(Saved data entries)
========

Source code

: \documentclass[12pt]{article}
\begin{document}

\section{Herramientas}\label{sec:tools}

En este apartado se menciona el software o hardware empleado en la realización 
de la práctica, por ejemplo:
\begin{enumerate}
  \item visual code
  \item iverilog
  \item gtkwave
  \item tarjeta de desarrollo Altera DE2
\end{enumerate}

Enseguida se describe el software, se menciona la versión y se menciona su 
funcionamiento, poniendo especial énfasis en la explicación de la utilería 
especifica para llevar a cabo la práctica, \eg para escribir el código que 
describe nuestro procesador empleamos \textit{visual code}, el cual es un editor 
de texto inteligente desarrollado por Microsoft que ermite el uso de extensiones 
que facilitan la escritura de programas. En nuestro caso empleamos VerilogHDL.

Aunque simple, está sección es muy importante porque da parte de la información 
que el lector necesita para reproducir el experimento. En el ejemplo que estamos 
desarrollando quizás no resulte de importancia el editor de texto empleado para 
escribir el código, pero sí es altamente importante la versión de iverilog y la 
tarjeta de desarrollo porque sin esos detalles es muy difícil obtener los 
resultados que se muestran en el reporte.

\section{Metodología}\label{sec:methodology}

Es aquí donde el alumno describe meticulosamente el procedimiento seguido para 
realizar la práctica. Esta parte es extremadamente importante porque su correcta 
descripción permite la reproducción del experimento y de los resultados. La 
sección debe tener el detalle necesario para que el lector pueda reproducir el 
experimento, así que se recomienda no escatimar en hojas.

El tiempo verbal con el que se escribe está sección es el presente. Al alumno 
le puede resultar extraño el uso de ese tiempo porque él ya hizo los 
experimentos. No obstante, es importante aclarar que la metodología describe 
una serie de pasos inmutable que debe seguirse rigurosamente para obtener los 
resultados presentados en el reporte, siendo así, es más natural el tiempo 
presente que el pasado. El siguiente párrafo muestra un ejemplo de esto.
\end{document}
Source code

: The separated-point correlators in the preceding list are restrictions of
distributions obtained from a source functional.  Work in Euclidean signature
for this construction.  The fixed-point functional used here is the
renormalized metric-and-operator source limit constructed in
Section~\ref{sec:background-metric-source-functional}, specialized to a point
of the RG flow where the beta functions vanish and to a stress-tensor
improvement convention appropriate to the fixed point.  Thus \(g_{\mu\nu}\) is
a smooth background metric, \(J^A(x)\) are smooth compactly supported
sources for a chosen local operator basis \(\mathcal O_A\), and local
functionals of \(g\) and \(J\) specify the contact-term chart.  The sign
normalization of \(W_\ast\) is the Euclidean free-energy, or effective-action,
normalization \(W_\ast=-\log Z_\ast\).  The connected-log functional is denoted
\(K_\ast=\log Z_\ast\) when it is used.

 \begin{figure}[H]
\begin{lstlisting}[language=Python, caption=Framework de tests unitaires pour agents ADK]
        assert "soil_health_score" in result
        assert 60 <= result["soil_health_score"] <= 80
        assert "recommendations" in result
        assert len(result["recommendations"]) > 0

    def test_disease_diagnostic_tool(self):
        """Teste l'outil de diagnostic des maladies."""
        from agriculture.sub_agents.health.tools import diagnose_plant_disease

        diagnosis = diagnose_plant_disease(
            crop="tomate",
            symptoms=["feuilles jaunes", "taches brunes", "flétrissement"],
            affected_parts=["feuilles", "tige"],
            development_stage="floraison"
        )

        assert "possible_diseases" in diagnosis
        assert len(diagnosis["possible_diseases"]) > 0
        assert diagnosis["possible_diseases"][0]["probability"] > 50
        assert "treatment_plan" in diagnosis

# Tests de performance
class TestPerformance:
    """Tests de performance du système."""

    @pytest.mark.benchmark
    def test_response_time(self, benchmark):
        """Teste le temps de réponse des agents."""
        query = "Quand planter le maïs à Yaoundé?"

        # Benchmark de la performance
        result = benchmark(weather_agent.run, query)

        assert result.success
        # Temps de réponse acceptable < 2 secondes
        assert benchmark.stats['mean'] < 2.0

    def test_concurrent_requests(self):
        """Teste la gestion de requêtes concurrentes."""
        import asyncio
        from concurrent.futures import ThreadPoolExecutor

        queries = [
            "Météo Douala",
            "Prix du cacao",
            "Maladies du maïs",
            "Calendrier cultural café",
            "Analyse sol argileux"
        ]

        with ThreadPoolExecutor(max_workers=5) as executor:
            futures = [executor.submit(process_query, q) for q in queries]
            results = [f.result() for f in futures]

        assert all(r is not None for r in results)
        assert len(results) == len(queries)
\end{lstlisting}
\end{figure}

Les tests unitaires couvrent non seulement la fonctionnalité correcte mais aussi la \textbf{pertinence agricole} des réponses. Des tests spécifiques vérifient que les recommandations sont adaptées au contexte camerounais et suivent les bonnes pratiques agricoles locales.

========

** Aim of the exercise **
When a line in the records holds the string "futures", copy that line.

** Problem solution **
        from concurrent.futures import ThreadPoolExecutor
            futures = [executor.submit(process_query, q) for q in queries]
            results = [f.result() for f in futures]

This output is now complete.